News

OpenAI confirms that it is impossible to train ChatGPT… without stealing data

Generative tools have a plagiarism problem that is difficult to solve.

January 9, 2024
Updated: July 2, 2025 at 12:15 AM

OpenAI confirms that it is impossible to train ChatGPT… without stealing data

Training an artificial intelligence is not a simple task. Large generative models like ChatGPT or DALL-E need gigantic datasets to improve their capabilities and results. However, sometimes these datasets may include copyrighted material. According to OpenAI, the company behind ChatGPT, it is a necessary evil. The company claims that it would be “impossible” to create such high-level neural networks without using copyrighted material.

ChatGPT DOWNLOAD

Public access to generative models and their extreme popularity has made their legislation lag behind, not knowing how to proceed in these cases. In an investigation into the risks and opportunities presented by these tools carried out by the UK Commission on Communications and Digital Affairs, OpenAI admitted that their models require copyrighted material to function.

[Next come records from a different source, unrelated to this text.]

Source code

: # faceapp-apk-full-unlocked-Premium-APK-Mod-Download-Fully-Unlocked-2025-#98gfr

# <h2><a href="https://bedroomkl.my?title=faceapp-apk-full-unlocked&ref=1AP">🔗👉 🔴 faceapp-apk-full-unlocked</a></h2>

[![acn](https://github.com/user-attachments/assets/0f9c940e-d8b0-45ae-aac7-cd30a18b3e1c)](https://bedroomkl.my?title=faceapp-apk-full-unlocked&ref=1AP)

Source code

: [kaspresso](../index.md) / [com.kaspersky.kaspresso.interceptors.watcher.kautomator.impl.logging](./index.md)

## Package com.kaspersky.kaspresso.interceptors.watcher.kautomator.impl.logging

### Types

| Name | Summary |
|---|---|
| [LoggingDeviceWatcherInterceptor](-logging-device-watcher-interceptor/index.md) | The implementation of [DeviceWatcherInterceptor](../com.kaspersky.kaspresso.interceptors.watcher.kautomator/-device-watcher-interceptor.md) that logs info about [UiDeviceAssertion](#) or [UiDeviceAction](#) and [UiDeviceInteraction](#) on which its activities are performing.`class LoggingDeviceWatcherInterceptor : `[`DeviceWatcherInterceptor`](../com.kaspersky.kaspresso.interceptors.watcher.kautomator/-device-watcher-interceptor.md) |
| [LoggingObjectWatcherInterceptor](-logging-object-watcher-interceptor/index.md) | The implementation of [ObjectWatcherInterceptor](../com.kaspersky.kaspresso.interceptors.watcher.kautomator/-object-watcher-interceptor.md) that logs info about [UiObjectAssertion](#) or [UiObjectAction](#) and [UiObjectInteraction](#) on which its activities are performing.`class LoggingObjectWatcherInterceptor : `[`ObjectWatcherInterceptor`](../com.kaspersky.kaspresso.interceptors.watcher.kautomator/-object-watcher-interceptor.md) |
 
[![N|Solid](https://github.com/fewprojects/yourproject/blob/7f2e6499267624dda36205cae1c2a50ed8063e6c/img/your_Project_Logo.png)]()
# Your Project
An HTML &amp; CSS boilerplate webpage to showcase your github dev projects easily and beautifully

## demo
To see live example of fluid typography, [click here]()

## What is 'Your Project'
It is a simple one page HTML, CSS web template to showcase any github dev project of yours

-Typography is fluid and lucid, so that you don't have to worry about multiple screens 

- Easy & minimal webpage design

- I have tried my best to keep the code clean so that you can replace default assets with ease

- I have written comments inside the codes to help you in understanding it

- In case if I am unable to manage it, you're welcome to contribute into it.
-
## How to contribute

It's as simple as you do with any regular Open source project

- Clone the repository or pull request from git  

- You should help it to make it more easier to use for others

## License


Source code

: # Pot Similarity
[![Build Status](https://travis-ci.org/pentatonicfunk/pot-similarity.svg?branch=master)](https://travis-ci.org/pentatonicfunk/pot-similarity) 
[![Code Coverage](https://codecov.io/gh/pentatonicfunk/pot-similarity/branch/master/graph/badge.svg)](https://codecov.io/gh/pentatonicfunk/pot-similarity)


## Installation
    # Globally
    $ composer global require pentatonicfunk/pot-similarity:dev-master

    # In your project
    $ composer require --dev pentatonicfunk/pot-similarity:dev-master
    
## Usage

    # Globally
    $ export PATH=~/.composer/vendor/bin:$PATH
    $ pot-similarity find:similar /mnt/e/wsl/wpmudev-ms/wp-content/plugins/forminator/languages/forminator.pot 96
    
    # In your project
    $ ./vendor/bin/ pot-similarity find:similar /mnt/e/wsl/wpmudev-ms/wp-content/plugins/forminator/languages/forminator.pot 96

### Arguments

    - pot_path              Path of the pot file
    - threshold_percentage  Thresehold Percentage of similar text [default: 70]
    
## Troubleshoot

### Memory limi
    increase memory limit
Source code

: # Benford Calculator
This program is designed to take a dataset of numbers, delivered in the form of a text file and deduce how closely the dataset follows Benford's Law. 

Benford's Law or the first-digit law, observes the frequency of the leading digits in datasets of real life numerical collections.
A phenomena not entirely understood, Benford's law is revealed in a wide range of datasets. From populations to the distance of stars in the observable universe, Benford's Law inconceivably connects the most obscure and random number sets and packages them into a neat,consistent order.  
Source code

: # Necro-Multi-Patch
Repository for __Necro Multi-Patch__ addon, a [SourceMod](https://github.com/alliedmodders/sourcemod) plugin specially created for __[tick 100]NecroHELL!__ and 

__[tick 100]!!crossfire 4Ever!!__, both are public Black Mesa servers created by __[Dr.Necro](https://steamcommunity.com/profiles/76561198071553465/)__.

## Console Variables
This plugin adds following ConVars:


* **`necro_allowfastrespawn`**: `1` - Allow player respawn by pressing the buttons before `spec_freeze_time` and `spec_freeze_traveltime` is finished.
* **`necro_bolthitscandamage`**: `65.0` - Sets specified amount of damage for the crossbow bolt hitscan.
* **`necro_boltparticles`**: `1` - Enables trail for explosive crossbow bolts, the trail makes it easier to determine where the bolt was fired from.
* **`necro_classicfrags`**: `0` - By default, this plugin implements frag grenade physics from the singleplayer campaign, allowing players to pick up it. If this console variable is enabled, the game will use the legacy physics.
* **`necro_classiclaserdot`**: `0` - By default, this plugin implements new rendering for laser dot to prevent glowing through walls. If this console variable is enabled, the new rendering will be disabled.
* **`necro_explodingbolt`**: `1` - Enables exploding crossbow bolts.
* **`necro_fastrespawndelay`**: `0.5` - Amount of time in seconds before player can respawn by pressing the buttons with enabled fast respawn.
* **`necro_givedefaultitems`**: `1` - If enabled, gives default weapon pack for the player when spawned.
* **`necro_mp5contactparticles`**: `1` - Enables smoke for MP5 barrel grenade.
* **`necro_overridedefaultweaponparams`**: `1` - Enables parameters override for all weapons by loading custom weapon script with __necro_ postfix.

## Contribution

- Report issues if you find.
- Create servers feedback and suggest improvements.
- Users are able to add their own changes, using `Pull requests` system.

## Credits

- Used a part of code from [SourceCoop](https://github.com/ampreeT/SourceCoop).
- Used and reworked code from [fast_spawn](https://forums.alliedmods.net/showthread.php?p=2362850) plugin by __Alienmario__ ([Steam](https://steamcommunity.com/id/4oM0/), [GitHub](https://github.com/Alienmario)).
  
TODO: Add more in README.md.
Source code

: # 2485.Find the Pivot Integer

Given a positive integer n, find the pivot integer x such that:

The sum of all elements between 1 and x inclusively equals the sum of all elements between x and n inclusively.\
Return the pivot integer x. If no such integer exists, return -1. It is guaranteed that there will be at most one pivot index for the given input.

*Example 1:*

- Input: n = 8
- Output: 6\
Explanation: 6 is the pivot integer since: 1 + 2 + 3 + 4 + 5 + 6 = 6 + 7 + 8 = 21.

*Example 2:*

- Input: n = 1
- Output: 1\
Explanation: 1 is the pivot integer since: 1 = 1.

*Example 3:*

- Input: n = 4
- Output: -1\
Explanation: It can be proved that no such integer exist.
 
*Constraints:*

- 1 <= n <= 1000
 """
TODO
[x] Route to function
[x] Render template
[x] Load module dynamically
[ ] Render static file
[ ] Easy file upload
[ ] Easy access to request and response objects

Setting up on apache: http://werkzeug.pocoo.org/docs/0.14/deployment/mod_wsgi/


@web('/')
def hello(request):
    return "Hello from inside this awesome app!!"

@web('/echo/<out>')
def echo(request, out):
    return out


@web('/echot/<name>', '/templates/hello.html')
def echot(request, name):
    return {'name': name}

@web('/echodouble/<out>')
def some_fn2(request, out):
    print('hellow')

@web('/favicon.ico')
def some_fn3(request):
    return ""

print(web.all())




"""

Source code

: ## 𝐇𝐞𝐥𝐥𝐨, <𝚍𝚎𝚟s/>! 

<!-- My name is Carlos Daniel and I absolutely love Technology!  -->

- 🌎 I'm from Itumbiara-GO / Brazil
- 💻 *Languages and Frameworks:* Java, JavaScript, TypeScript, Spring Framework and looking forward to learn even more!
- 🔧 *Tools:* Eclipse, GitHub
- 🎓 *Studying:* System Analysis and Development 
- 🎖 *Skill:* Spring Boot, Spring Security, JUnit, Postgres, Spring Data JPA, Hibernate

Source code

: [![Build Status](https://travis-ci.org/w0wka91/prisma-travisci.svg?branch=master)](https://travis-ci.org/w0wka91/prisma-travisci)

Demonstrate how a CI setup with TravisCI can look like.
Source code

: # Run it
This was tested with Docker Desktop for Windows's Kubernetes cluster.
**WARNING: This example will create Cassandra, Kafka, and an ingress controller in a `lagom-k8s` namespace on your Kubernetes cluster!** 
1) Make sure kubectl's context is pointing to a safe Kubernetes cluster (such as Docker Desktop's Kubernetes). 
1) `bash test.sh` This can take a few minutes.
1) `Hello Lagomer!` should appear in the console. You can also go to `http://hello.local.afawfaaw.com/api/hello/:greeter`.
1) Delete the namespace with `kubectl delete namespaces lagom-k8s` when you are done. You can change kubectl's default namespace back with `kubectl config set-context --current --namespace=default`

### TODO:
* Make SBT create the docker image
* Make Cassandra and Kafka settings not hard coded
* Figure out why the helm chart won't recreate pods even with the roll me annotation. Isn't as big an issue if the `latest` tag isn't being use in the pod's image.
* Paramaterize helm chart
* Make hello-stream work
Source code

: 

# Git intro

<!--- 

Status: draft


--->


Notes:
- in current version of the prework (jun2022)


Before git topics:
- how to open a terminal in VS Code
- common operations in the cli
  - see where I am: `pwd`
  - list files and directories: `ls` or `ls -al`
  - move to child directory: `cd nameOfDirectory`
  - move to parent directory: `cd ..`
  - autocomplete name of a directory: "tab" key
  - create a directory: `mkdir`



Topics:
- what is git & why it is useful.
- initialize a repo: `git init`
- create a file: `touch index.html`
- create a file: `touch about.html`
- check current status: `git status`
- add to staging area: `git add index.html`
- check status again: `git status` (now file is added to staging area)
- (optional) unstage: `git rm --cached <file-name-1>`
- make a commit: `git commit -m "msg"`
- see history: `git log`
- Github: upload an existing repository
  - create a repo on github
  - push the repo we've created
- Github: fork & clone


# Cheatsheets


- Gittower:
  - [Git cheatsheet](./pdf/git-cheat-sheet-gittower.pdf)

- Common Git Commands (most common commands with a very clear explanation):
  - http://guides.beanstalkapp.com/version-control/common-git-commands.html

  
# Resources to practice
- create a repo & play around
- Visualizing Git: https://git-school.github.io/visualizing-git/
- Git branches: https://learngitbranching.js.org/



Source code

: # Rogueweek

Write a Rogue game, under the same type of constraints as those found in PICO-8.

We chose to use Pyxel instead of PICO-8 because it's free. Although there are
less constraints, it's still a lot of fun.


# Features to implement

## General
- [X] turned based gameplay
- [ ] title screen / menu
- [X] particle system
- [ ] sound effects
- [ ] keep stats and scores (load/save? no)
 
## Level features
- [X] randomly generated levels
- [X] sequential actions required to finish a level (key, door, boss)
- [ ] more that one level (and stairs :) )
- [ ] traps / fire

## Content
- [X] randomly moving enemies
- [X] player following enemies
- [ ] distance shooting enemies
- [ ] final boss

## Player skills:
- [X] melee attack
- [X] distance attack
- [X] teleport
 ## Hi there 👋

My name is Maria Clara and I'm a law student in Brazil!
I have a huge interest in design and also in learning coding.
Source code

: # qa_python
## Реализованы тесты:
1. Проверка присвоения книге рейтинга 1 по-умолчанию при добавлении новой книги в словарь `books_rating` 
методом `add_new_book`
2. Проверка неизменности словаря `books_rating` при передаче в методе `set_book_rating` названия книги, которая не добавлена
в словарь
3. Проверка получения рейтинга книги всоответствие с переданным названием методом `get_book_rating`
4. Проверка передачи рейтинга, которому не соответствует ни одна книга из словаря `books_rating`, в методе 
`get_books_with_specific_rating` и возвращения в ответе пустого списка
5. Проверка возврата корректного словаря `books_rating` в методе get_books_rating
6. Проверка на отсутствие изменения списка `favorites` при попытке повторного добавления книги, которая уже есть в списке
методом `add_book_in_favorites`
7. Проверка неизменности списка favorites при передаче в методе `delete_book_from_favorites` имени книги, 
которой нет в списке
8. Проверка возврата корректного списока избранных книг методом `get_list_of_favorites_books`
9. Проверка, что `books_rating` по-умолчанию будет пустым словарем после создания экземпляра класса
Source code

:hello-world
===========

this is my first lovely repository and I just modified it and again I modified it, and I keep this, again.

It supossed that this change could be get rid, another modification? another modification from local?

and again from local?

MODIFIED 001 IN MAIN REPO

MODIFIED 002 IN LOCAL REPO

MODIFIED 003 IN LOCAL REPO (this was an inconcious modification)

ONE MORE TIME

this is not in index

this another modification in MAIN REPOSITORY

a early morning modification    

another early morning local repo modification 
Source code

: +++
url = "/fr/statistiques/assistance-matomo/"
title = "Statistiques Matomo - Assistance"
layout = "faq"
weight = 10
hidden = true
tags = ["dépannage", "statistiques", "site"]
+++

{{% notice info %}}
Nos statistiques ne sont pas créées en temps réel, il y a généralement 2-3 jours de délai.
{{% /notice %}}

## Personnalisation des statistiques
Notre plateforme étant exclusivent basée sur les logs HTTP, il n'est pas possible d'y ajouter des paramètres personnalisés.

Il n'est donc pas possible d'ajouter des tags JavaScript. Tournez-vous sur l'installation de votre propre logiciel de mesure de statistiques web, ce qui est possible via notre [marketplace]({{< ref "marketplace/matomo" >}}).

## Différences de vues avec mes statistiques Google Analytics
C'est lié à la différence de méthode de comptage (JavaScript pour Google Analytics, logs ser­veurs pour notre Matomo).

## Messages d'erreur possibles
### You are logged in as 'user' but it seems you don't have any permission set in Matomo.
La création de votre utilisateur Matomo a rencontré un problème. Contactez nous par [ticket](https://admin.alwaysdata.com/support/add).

In this case, the company has come to confirm what was an open secret. And it is that if we turn to these tools, we will see that it is not very difficult to recreate scenes from very famous movies or existing writings. But are these practices legal? To this day, it is a question that continues to generate a lot of controversy.

A report by the IEEE states that Midjourney and DALL-E 3, two of the most popular image generation models, can recreate existing movie and video game scenes almost to the millimeter. Two of the co-authors of this report, Gary Marcus (AI expert) and Reid Southern (digital illustrator), conclude with almost certainty that both Midjourney and OpenAI trained their generative models with protected works.

All these images were generated with Midjourney

For OpenAI, the explanation is simple: “As copyright covers virtually all types of human expression today […] it would be impossible to train the leading AI models without using copyrighted material.” On the other hand, OpenAI has offered to indemnify companies that make rights claims, as long as customers have not consciously generated such works. In this case, if I ask DALL-E to recreate a scene from a protected movie exactly, this would not entitle me to compensation.